Good stuff...keep'em coming.

I think we need to be mindful of scriptural application concerning the Old Testament/Covenant and New Testament/Covenant.

Let's not forget that in the days of the Old Testament, an animal sacrifice was necessary for forgiveness of sins. Obviously that is no longer required due to the blood that was spilled on the Cross for each and every one of us by our Lord Jesus Christ.

Concerning my reference to Matthew 5:39, the verse immediately preceding states "Ye have heard it hath been said, An eye for and eye, and a tooth for a tooth". I believe the Lord was speaking of the Old Covenant and obviously stating that it no longer applies.

I by no means am trying to discount the Old Testament in any way but many things changed with the birth and eventual death, resurrection and ascension of Jesus.

I guess "righteous" was a poor word choice....perhaps "justified" would be closer to what I was trying to say.


----------



## DA REEL DADDY (Jun 7, 2005)

I will agree with the word justified.

There many scriptures in the bible about having to protect yourself and the righteous from evil. 

David and Goliath, in Nehemiah 4 the Jews stood guard and protected themselves, and there are other scriptures.


----------



## bigfishtx (Jul 17, 2007)

So all of my heroes from WWII are going to hell?
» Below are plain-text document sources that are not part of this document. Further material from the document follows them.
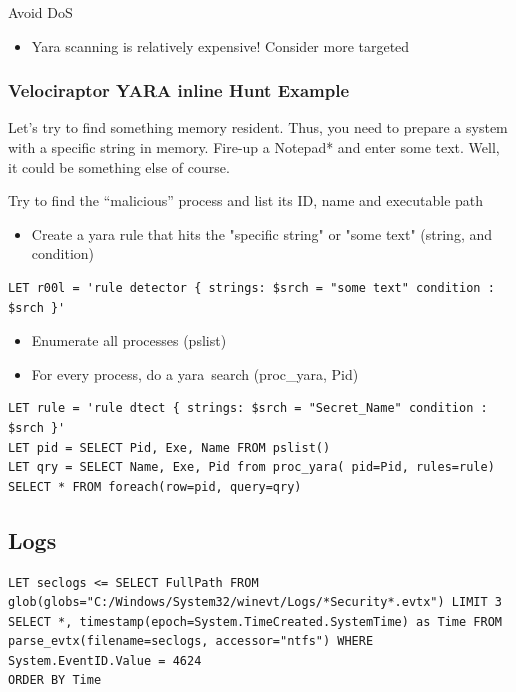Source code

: Avoid DoS
\begin{itemize}
  \item Yara scanning is relatively expensive! Consider more targeted
\end{itemize}

\subsubsection*{Velociraptor YARA inline Hunt Example}

Let’s try to find something memory resident. Thus, you need to prepare a system with a specific string in memory.
Fire-up a Notepad* and enter some text. Well, it could be something else of course.

Try to find the “malicious” process and list its ID, name and executable path
\begin{itemize}
  \item Create a yara rule that hits the "specific string" or "some text" (string, and condition)
\end{itemize}

\begin{lstlisting}[basicstyle=\ttfamily]
LET r00l = 'rule detector { strings: $srch = "some text" condition : $srch }'
\end{lstlisting}

\begin{itemize}
  \item Enumerate all processes (pslist)
  \item For every process, do a yara\ search (proc\_yara, Pid)
\end{itemize}

\begin{lstlisting}[basicstyle=\ttfamily]
LET rule = 'rule dtect { strings: $srch = "Secret_Name" condition : $srch }'
LET pid = SELECT Pid, Exe, Name FROM pslist()
LET qry = SELECT Name, Exe, Pid from proc_yara( pid=Pid, rules=rule)
SELECT * FROM foreach(row=pid, query=qry)
\end{lstlisting}

\subsection{Logs}
\begin{lstlisting}[basicstyle=\ttfamily]
LET seclogs <= SELECT FullPath FROM
glob(globs="C:/Windows/System32/winevt/Logs/*Security*.evtx") LIMIT 3
SELECT *, timestamp(epoch=System.TimeCreated.SystemTime) as Time FROM
parse_evtx(filename=seclogs, accessor="ntfs") WHERE System.EventID.Value = 4624
ORDER BY Time
\end{lstlisting}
How about the guy that shot the terrorist in Texas? 

I am sure that God is just fine protecting yourself against evil.


----------



## Bayoutalker (Jun 30, 2012)

I hope I never have to make that decision but if I do I will be prepared to do what is necessary. When the time comes to atone for my sins I'll just have to take whatever judgement is placed on me.

Cliff


----------